The troops were now massed along the crest of a small hill which
crosses the road north of the town. Early in the morning the German
forces could be seen deploying in all the open spaces to the north and
east of the town, and before seven the shells began to fly as on the
previous day. The boys meantime were kept busy with orders, Ralph using
the horse which had been turned over to him, and Alfred, seizing the
first opportunity, secured a new machine.

[Illustration: _Map of Louvain_]

The second day's fight was terrific. More than 1000 men fell on that
day, on the Belgian side alone. It was one continual scene of fighting
in the retreat from St. Trond to Tirlemont. Hasselt and Diest both
fell that day, but of this the boys had no knowledge until later.
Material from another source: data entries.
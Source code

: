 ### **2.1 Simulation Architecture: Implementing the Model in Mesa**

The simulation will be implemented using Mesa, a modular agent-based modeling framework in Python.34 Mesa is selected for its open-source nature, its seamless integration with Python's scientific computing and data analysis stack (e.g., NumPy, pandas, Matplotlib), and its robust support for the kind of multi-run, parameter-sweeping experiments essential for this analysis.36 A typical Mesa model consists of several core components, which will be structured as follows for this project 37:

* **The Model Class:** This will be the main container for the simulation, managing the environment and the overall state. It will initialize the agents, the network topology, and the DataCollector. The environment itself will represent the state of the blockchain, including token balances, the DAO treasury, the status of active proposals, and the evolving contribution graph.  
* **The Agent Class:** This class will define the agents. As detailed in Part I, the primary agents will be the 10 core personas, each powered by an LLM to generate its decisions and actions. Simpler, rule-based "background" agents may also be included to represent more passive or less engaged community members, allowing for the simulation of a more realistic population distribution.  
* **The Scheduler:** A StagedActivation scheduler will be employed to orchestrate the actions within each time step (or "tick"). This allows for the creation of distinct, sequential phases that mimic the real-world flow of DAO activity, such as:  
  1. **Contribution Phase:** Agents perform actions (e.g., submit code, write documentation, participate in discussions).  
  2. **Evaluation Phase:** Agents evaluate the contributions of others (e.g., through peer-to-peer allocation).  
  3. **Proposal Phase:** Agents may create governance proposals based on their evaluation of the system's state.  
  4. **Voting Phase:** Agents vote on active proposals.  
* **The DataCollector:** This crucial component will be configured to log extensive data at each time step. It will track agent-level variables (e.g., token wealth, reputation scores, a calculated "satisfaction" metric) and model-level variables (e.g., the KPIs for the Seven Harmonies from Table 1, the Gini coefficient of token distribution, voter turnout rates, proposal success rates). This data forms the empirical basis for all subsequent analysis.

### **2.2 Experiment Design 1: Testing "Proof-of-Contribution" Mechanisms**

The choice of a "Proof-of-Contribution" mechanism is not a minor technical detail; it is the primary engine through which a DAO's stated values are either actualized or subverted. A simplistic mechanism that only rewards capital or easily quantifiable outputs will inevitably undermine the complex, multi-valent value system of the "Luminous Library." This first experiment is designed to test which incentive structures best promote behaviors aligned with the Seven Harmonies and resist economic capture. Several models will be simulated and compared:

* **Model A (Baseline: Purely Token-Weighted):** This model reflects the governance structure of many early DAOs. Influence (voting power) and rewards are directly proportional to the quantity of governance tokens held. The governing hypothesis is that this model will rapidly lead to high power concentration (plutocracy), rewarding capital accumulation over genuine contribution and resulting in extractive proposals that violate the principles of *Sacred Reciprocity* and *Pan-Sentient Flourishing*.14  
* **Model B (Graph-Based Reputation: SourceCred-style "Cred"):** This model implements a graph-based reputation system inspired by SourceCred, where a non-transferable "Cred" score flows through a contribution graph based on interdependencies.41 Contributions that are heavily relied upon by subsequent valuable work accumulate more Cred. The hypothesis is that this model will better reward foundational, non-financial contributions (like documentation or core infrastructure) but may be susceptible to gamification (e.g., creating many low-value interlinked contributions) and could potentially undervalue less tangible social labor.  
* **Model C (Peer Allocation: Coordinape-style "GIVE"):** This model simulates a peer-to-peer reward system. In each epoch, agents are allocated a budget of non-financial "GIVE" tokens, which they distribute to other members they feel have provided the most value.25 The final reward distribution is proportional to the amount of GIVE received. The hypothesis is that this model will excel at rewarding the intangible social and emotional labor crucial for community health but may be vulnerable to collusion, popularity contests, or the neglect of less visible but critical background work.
The force passed through Tirlemont in good order, fighting every inch
of the way. The Germans were now, on the 19th of August, advancing on
Louvain by three roads, from Diest, Tirlemont, and from Hammeville. The
boys were with the central force on the Tirlemont road.

Orders were issued to continue the retreat to Louvain, as the Germans
were known to be east of the city in great force, and no one knew what
the end would be. Ralph still had his horse, but it had been wounded
late in the afternoon and he was forced to abandon it.

Alfred had his machine, but it was useless, as he had no oil for it,
and it was finally loaded in one of the wagons and the two boys were
forced to go along on foot.

Soon there was a halt, and they saw the men form along the road and
spread out along the sides of a hill. Then the shells began to fall and
the troops in front got into action. They were being surrounded and cut
off, and although the men knew it they continued to fight.

Then a desperate charge from the open field in the left told the story.
The order was given to cease firing and as a still greater force came
over the hill, and the entire rear guard of their regiment, together
with a battery, fell into the hands of the enemy.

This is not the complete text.